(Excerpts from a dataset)
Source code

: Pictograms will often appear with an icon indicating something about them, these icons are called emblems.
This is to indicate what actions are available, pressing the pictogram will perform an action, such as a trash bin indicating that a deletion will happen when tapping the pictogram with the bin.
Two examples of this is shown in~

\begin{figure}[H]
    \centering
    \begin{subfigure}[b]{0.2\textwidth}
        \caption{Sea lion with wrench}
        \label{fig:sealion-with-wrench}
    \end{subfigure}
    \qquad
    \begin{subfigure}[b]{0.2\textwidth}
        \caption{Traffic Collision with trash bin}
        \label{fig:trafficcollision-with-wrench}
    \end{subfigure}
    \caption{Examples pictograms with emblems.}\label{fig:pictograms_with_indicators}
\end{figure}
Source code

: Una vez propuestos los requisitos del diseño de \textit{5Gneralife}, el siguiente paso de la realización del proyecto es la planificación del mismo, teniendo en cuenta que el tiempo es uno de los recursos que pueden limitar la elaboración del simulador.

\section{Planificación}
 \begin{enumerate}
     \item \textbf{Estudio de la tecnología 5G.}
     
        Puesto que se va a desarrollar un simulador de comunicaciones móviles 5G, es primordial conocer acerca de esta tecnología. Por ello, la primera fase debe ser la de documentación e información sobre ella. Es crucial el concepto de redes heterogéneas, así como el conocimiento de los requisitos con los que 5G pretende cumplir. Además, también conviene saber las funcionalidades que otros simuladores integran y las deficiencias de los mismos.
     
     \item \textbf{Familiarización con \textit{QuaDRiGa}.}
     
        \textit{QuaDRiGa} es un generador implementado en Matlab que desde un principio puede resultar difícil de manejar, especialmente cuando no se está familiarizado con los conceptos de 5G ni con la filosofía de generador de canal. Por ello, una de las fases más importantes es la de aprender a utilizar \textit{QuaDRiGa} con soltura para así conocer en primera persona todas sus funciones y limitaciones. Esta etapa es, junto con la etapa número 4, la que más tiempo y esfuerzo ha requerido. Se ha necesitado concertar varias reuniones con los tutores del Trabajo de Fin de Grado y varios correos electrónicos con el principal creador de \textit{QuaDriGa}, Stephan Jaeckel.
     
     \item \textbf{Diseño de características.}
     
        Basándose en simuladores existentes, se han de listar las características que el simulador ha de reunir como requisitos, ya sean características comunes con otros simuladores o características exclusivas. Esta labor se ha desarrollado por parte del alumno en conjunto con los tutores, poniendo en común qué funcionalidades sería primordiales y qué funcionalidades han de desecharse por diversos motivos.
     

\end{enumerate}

Exercise =>
Using the entries above, give the number of lines that carry the string "indicating", without anything else.

Exercise output =>
2